The River Show ABC
Credit: Mario Perez/ABC

ABC’s The River has garnered about as much positive buzz as any midseason show, which is to say it’s been received about ten times better than 90 percent of fall’s offerings. That’s promising. More promising? The show’s executive producers Zack Estrin and Michael Green have a collective knowledge and appreciation for so-called genre television that has well-prepared them for the impending trek down The River. And they want you to feel ready for the journey, too.

So here’s their advice and a (spoiler-free!) preview of what’s to come as you gear up for the ride:


The general consensus? The River is scary. Be ready for that. But the show is, as Green says, nothing you should lose sleep over. “We were definitely going for a roller coaster, meaning a thrill ride that you know you’ll be safe on and you’ll have fun going on — not a car accident that you want to avoid,” he says. “And we equate the torture porn — Hostel/Saw kind of movies — as a car accident we would avoid at all costs.” It’s more Poltergeist than Saw, assesses Estrin. “But you know what else do I think is important to know? Don’t watch it alone,” he says.

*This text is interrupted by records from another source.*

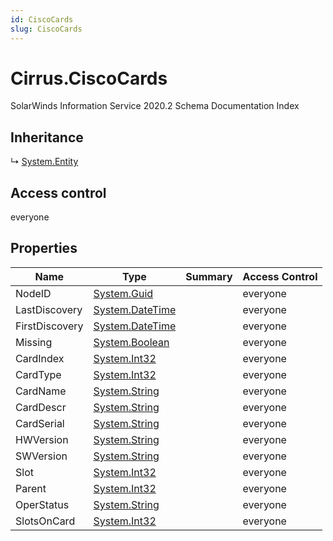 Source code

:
 ```yaml
---
id: CiscoCards
slug: CiscoCards
---
```


# Cirrus.CiscoCards

SolarWinds Information Service 2020.2 Schema Documentation Index

## Inheritance

↳ [System.Entity](./../System/Entity)

## Access control

everyone

## Properties

| Name | Type | Summary | Access Control |
| ------ | ------ | ------ | ------ |
| NodeID | [System.Guid](https://docs.microsoft.com/en-us/dotnet/api/system.guid) |  | everyone |
| LastDiscovery | [System.DateTime](https://docs.microsoft.com/en-us/dotnet/api/system.datetime) |  | everyone |
| FirstDiscovery | [System.DateTime](https://docs.microsoft.com/en-us/dotnet/api/system.datetime) |  | everyone |
| Missing | [System.Boolean](https://docs.microsoft.com/en-us/dotnet/api/system.boolean) |  | everyone |
| CardIndex | [System.Int32](https://docs.microsoft.com/en-us/dotnet/api/system.int32) |  | everyone |
| CardType | [System.Int32](https://docs.microsoft.com/en-us/dotnet/api/system.int32) |  | everyone |
| CardName | [System.String](https://docs.microsoft.com/en-us/dotnet/api/system.string) |  | everyone |
| CardDescr | [System.String](https://docs.microsoft.com/en-us/dotnet/api/system.string) |  | everyone |
| CardSerial | [System.String](https://docs.microsoft.com/en-us/dotnet/api/system.string) |  | everyone |
| HWVersion | [System.String](https://docs.microsoft.com/en-us/dotnet/api/system.string) |  | everyone |
| SWVersion | [System.String](https://docs.microsoft.com/en-us/dotnet/api/system.string) |  | everyone |
| Slot | [System.Int32](https://docs.microsoft.com/en-us/dotnet/api/system.int32) |  | everyone |
| Parent | [System.Int32](https://docs.microsoft.com/en-us/dotnet/api/system.int32) |  | everyone |
| OperStatus | [System.String](https://docs.microsoft.com/en-us/dotnet/api/system.string) |  | everyone |
| SlotsOnCard | [System.Int32](https://docs.microsoft.com/en-us/dotnet/api/system.int32) |  | everyone |

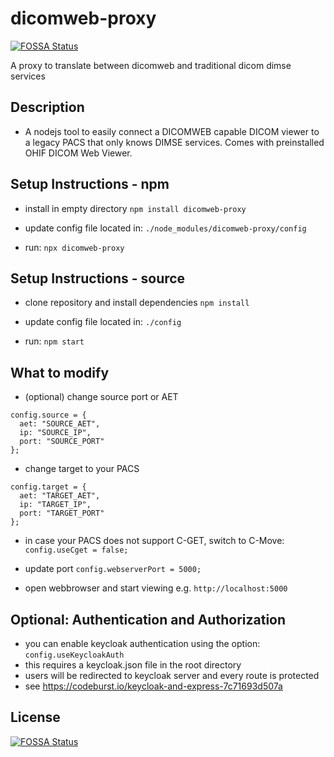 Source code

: # dicomweb-proxy
[![FOSSA Status](https://app.fossa.io/api/projects/git%2Bgithub.com%2Fknopkem%2Fdicomweb-proxy.svg?type=shield)](https://app.fossa.io/projects/git%2Bgithub.com%2Fknopkem%2Fdicomweb-proxy?ref=badge_shield)

A proxy to translate between dicomweb and traditional dicom dimse services

## Description
* A nodejs tool to easily connect a DICOMWEB capable DICOM viewer to a legacy PACS that only knows DIMSE services. Comes with preinstalled OHIF DICOM Web Viewer.

## Setup Instructions - npm

* install in empty directory
```npm install dicomweb-proxy```

* update config file located in:
```./node_modules/dicomweb-proxy/config```

* run:
```npx dicomweb-proxy```

## Setup Instructions - source

* clone repository and install dependencies 
```npm install```

* update config file located in:
```./config```

* run:
```npm start```

## What to modify
* (optional) change source port or AET 

```
config.source = {
  aet: "SOURCE_AET",
  ip: "SOURCE_IP",
  port: "SOURCE_PORT"
};
```

* change target to your PACS

```
config.target = {
  aet: "TARGET_AET",
  ip: "TARGET_IP",
  port: "TARGET_PORT"
};
```

* in case your PACS does not support C-GET, switch to C-Move:
```config.useCget = false;```

* update port
```config.webserverPort = 5000;```

* open webbrowser and start viewing
e.g. ```http://localhost:5000```

## Optional: Authentication and Authorization
* you can enable keycloak authentication using the option:
```config.useKeycloakAuth```
* this requires a keycloak.json file in the root directory
* users will be redirected to keycloak server and every route is protected
* see https://codeburst.io/keycloak-and-express-7c71693d507a

## License
[![FOSSA Status](https://app.fossa.io/api/projects/git%2Bgithub.com%2Fknopkem%2Fdicomweb-proxy.svg?type=large)](https://app.fossa.io/projects/git%2Bgithub.com%2Fknopkem%2Fdicomweb-proxy?ref=badge_large)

As fans of so-called genre-TV themselves, Estrin and Green know viewers often feel burned when answers are sacrificed to the cancellation gods, but, says Estrin, it’s no time to give up the quest for a show that will stick. “There’s been a lot of genre fans who feel jilted [when] other shows — whether it be V or Flash Forward or any of these other things — that have had shorter lives than hoped. So quite often they will approach a show already angry that something bad’s going to happen,” says Estrin. “We’ve even seen on the boards, people are [saying], ‘I’m not going to watch this simply because ABC was mean to F Troop in 19-whatever.’ We have had such an amazing experience with the new regime at ABC, who was so completely supportive of taking these kind of big risks. I really think it’s a new era of TV and fans have a lot to be excited for.” Adds Green: “[The network] wants this to work, so maybe they have 20 million friends they can bring.”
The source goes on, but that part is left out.